At these labs, high-risk occurrences have occurred. They usually entail a BSL-4 lab delivering samples of a virus that hasn’t been fully inactivated, such as Ebola and Marburg, to a less secure facility. One person died of SARS-1 in Beijing in 2004 after her daughter, a virologist, became infected in a lab accident. (This incident did not occur in a BSL-4 lab, and SARS is not classified as a highest-risk pathogen.)
The difficulty with attempting to count these labs is that there is no universally accepted definition of a BSL-4 facility. On the cusp are laboratories that might ramp up to BSL-4 in an emergency or mobile BSL-4 laboratories that could do autopsies in the event of an anthrax epidemic. There are no formal agreements for safety procedures at the highest-security labs, while the World Health Organization has issued a set of suggestions.
The map was launched on Tuesday and included preliminary information on 59 labs’ biosecurity policies. Although they are dispersed around the European Union, Russia, and numerous non-EU nations, the bulk is in Europe. In North America, there are 14, and in Asia, there are 13.
Only 17 nations have national biosafety organizations or are members of international collaborations, out of the 23 with BSL-4 facilities. According to the researchers, international entities should assist the other nations in developing their law and internal control in accordance with global norms. Gregory Koblentz, a coauthor and biodefense expert at George Mason University, adds, “It’s not enough for a single lab to establish its policies.”
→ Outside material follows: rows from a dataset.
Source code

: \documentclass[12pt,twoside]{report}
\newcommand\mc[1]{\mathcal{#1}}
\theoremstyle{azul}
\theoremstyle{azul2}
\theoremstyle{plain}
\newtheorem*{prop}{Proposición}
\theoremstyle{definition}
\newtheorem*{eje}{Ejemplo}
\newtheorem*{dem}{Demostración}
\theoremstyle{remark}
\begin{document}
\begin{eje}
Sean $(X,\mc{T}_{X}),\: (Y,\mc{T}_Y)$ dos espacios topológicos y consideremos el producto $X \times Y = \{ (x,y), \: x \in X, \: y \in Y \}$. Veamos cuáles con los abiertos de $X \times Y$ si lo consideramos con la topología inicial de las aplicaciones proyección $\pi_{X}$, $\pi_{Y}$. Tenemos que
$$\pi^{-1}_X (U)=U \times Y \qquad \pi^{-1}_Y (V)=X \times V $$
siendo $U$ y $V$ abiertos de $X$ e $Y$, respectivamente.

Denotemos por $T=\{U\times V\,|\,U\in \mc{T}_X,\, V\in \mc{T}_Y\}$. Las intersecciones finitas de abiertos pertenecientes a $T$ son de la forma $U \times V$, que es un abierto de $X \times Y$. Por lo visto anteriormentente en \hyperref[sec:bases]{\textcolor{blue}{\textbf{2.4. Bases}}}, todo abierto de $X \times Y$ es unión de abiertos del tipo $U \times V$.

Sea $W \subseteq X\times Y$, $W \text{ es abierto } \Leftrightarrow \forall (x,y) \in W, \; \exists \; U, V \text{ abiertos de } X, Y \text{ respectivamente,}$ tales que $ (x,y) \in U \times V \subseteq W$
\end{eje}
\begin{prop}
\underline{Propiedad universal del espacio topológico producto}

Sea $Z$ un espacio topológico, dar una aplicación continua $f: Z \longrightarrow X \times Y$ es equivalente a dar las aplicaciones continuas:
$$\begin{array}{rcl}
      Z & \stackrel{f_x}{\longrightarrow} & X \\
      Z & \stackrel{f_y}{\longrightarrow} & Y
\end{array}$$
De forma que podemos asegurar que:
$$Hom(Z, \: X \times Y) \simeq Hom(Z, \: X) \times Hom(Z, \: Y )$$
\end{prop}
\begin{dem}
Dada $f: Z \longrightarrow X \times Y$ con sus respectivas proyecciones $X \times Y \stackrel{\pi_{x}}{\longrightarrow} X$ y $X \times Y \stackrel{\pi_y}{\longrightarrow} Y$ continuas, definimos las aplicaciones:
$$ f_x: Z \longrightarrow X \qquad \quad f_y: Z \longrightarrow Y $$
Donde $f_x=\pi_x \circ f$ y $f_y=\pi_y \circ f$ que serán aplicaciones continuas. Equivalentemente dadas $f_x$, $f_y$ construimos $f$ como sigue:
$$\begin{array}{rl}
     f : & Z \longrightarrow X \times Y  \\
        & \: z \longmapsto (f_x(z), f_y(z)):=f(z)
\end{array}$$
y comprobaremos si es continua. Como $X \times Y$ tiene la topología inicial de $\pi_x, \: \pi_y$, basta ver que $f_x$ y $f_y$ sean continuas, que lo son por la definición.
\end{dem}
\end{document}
However, this necessitates the creation of an international institution to regulate biosafety. Lentzos suggested two options during the webinar: the World Health Organization or the UN’s Biological Weapons Convention. “I believe neither institution is geared equipped to conduct this type of job in its current configuration,” she added. “The WHO would be a better match, but the WHO does not have this type of mandate. As a result, some reorganization would be required.”
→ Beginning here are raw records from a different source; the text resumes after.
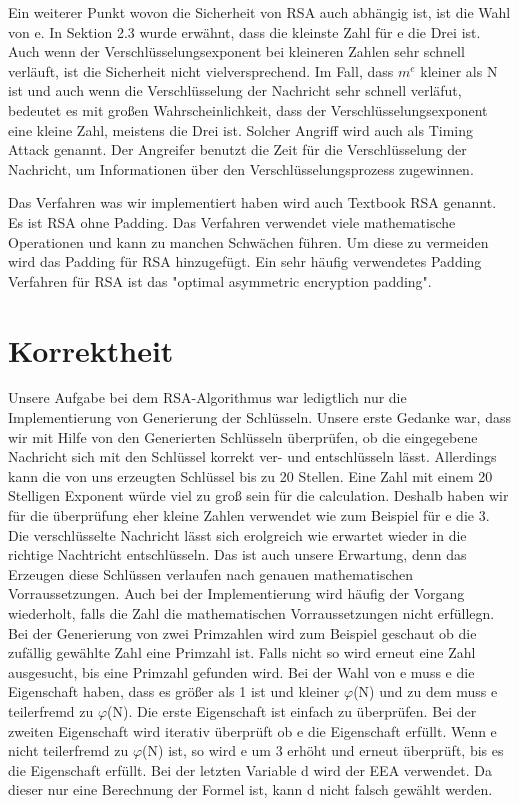 \documentclass[course=asp]{aspdoc}
\begin{document}
Ein weiterer Punkt wovon die Sicherheit von RSA auch abhängig ist, ist die Wahl von e. In Sektion 2.3 wurde erwähnt, dass die kleinste Zahl für e die Drei ist. Auch wenn der Verschlüsselungsexponent bei kleineren Zahlen sehr schnell verläuft, ist die Sicherheit nicht vielversprechend. Im Fall, dass $m^{e}$ kleiner als N ist und auch wenn die Verschlüsselung der Nachricht sehr schnell verläfut, bedeutet es mit großen Wahrscheinlichkeit, dass der Verschlüsselungsexponent eine kleine Zahl, meistens die Drei ist. Solcher Angriff wird auch als Timing Attack genannt. Der Angreifer benutzt die Zeit für die Verschlüsselung der Nachricht, um Informationen über den Verschlüsselungsprozess zugewinnen. \cite{TheRSAAlgorithm}

Das Verfahren was wir implementiert haben wird auch Textbook RSA genannt. Es ist RSA ohne Padding. Das Verfahren verwendet viele mathematische Operationen und kann zu manchen Schwächen führen. Um diese zu vermeiden wird das Padding für RSA hinzugefügt.  Ein sehr häufig verwendetes Padding Verfahren für RSA ist das "optimal asymmetric encryption padding". \cite{DefinitionoftextbookRSA}




\section{Korrektheit}
Unsere Aufgabe bei dem RSA-Algorithmus war ledigtlich nur die Implementierung von Generierung der Schlüsseln. Unsere erste Gedanke war, dass wir mit Hilfe von den Generierten Schlüsseln überprüfen, ob die eingegebene Nachricht sich mit den Schlüssel korrekt ver- und entschlüsseln lässt. Allerdings kann die von uns erzeugten Schlüssel bis zu 20 Stellen. Eine Zahl mit einem 20 Stelligen Exponent würde viel zu groß sein für die calculation. Deshalb haben wir für die überprüfung eher kleine Zahlen verwendet wie zum Beispiel für e die 3. Die verschlüsselte Nachricht lässt sich erolgreich wie erwartet wieder in die richtige Nachtricht entschlüsseln. Das ist auch unsere Erwartung, denn das Erzeugen diese Schlüssen verlaufen nach genauen mathematischen Vorraussetzungen. Auch bei der Implementierung wird häufig der Vorgang wiederholt, falls die Zahl die mathematischen Vorraussetzungen nicht erfüllegn. Bei der Generierung von zwei Primzahlen wird zum Beispiel geschaut ob die zufällig gewählte Zahl eine Primzahl ist. Falls nicht so wird erneut eine Zahl ausgesucht, bis eine Primzahl gefunden wird. Bei der Wahl von e muss e die Eigenschaft haben, dass es größer als 1 ist und kleiner $\varphi $(N) und zu dem muss e teilerfremd zu $\varphi $(N). Die erste Eigenschaft ist einfach zu überprüfen. Bei der zweiten Eigenschaft wird iterativ überprüft ob e die Eigenschaft erfüllt. Wenn e nicht teilerfremd zu $\varphi $(N) ist, so wird e um 3 erhöht und erneut überprüft, bis es die Eigenschaft erfüllt. Bei der letzten Variable d wird der EEA verwendet. Da dieser nur eine Berechnung der Formel ist, kann d nicht falsch gewählt werden.
\end{document}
As American politicians seek to blame China for COVID-19, international collaboration may become more challenging to achieve, making it more difficult to avoid future lab-related outbreaks by rising tensions over the problem.
Another critical problem that such an international agency would have is establishing a clear risk assessment of various study kinds. The recent focus on “gain of function research,” in which bacteria are transformed in the lab to examine how they can become human pathogens, was mentioned by Lentzos. “Gain of function is simply one form of potentially high-risk study, in our opinion. Simply determining whether or not a lab does gain of function research does not reveal anything. You should identify high-risk studies in a broader sense.”
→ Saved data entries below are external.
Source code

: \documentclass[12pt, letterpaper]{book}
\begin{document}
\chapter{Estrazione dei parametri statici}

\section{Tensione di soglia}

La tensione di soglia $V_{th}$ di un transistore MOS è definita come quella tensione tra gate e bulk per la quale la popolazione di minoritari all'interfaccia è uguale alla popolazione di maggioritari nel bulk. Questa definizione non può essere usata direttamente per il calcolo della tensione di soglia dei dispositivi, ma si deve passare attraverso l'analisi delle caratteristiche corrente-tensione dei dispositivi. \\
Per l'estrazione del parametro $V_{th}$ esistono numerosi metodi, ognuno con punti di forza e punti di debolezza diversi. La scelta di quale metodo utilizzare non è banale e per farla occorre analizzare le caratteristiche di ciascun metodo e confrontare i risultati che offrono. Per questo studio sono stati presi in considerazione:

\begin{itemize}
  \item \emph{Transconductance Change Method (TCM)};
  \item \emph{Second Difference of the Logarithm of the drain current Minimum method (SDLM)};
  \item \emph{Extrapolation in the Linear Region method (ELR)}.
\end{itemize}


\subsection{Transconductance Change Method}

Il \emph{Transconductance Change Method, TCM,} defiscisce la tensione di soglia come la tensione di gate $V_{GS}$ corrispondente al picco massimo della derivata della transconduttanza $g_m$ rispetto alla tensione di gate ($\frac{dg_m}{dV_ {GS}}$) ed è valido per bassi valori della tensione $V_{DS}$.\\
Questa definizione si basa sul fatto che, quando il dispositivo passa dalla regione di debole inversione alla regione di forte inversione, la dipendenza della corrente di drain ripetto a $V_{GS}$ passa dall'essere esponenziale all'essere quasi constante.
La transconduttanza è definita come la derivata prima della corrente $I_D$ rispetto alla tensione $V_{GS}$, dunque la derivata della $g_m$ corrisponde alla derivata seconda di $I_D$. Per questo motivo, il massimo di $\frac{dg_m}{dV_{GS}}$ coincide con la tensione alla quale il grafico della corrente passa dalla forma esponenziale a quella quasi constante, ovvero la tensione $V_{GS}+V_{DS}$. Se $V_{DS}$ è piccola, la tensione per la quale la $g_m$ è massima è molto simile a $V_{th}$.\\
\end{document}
This entails locating other, lower-security facilities that may be conducting high-risk research. According to the researchers, this study was limited to a small group of labs as a starting point.
They want to expand the project to include BSL-4 laboratories that only deal with animal infections and BSL-3 labs that deal with slightly less lethal diseases but still exceedingly hazardous, including TB and plague. When we told colleagues about the work previously, they said, “OK, you’re mapping the BSL-4 laboratories.” Is that, however, where your dangers lie?” Lentzos elaborated. “We wholeheartedly concur. BSL-4 laboratories are just the tip of the iceberg.”